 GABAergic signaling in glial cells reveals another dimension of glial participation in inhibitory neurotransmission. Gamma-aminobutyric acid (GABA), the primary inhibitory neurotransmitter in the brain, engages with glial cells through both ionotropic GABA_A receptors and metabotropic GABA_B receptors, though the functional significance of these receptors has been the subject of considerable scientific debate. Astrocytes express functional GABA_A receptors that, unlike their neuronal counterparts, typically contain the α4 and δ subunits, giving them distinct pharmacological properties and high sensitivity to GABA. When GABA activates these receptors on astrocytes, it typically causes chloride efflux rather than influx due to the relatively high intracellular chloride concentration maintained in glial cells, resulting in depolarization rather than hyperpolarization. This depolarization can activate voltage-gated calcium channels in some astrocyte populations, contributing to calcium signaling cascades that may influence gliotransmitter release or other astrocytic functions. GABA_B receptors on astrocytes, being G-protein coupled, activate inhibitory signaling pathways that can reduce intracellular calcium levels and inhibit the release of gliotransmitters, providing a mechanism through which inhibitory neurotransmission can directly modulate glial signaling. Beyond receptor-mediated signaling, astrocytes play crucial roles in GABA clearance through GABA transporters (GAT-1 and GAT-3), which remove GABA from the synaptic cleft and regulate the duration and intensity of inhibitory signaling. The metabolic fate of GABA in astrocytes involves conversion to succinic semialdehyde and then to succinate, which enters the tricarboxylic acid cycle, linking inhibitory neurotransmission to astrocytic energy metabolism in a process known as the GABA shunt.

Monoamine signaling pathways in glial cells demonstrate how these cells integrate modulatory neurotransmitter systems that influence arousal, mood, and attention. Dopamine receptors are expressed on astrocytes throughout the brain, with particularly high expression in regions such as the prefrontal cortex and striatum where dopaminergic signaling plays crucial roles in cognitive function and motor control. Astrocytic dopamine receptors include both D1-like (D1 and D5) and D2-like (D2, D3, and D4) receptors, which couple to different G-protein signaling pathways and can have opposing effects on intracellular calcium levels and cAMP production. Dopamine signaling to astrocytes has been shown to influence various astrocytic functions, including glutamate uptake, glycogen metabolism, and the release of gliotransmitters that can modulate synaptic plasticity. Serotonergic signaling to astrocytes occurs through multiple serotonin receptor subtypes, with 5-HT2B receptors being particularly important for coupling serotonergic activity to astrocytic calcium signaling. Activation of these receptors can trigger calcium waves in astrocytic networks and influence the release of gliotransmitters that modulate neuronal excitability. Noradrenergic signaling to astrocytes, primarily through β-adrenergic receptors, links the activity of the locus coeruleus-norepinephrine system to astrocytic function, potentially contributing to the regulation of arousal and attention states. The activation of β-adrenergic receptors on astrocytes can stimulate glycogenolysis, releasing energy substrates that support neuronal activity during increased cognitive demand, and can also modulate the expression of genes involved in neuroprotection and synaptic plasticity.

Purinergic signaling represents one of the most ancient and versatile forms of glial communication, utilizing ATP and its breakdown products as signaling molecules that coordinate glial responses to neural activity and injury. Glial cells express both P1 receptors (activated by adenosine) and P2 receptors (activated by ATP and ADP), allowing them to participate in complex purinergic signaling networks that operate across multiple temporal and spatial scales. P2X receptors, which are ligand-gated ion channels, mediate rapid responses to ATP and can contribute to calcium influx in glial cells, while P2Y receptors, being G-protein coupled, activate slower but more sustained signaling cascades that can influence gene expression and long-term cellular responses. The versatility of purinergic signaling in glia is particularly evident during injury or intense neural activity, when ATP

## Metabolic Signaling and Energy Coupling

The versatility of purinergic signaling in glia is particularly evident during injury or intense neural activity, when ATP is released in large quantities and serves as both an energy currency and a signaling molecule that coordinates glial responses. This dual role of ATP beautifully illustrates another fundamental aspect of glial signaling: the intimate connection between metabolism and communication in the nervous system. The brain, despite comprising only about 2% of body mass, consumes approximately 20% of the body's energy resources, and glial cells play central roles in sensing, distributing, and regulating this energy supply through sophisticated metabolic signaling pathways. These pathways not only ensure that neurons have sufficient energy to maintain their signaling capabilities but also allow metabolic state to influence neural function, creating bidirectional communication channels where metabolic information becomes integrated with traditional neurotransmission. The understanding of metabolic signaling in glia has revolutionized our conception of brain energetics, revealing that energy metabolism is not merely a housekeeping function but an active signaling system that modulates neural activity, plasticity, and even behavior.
---
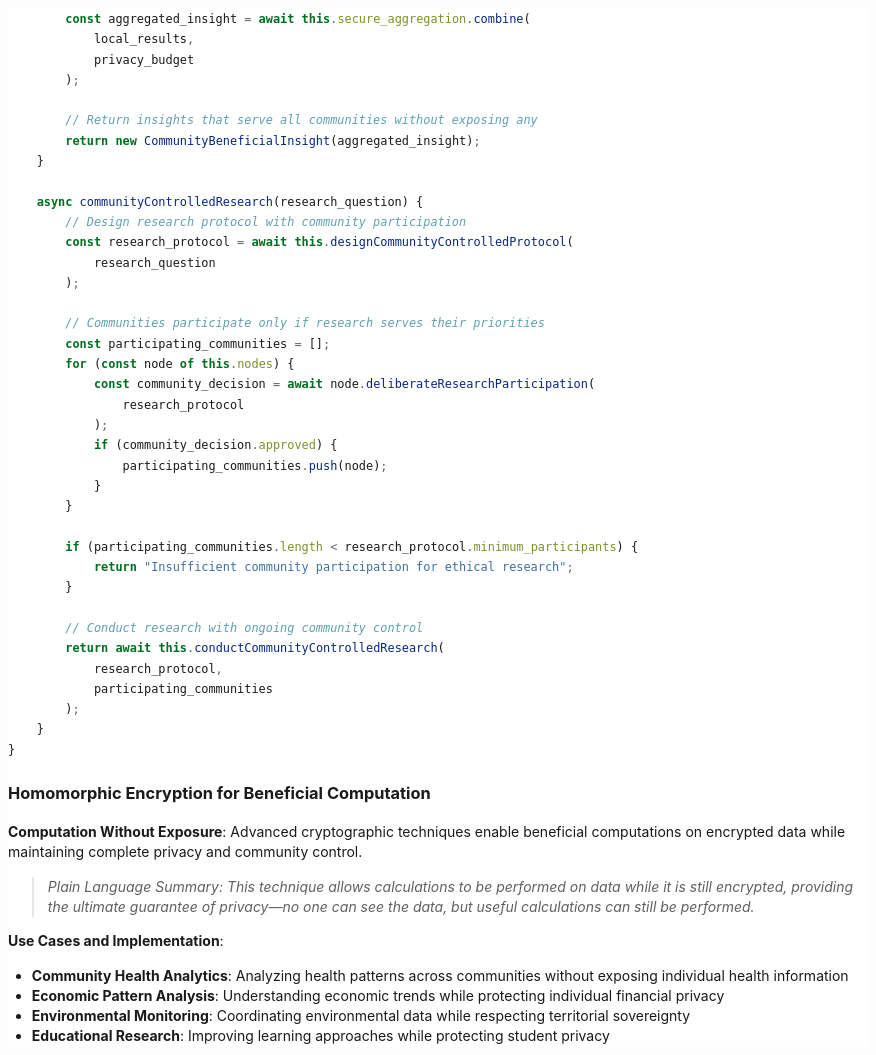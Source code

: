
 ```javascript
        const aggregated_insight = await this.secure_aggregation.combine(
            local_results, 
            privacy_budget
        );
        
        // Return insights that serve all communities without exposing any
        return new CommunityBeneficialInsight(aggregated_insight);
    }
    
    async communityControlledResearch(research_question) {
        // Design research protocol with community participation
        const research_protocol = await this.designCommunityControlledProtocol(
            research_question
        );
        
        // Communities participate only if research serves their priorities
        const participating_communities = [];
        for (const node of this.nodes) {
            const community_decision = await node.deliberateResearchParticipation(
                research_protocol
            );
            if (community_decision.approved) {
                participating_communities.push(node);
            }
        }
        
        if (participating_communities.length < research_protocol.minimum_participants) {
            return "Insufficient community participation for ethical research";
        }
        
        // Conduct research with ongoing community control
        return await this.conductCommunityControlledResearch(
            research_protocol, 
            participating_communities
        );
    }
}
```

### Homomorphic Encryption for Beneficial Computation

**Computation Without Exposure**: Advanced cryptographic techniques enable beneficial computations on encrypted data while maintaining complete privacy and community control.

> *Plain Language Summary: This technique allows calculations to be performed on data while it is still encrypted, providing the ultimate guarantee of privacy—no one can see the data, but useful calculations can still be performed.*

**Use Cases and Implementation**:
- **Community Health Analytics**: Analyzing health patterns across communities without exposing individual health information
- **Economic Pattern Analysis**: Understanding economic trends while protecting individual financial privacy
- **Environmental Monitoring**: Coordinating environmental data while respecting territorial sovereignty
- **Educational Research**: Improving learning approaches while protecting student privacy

### TASK DETAILS
Please report every line among the entries that includes "only".

### ANSWER AREA
The versatility of purinergic signaling in glia is particularly evident during injury or intense neural activity, when ATP is released in large quantities and serves as both an energy currency and a signaling molecule that coordinates glial responses. This dual role of ATP beautifully illustrates another fundamental aspect of glial signaling: the intimate connection between metabolism and communication in the nervous system. The brain, despite comprising only about 2% of body mass, consumes approximately 20% of the body's energy resources, and glial cells play central roles in sensing, distributing, and regulating this energy supply through sophisticated metabolic signaling pathways. These pathways not only ensure that neurons have sufficient energy to maintain their signaling capabilities but also allow metabolic state to influence neural function, creating bidirectional communication channels where metabolic information becomes integrated with traditional neurotransmission. The understanding of metabolic signaling in glia has revolutionized our conception of brain energetics, revealing that energy metabolism is not merely a housekeeping function but an active signaling system that modulates neural activity, plasticity, and even behavior.
        // Communities participate only if research serves their priorities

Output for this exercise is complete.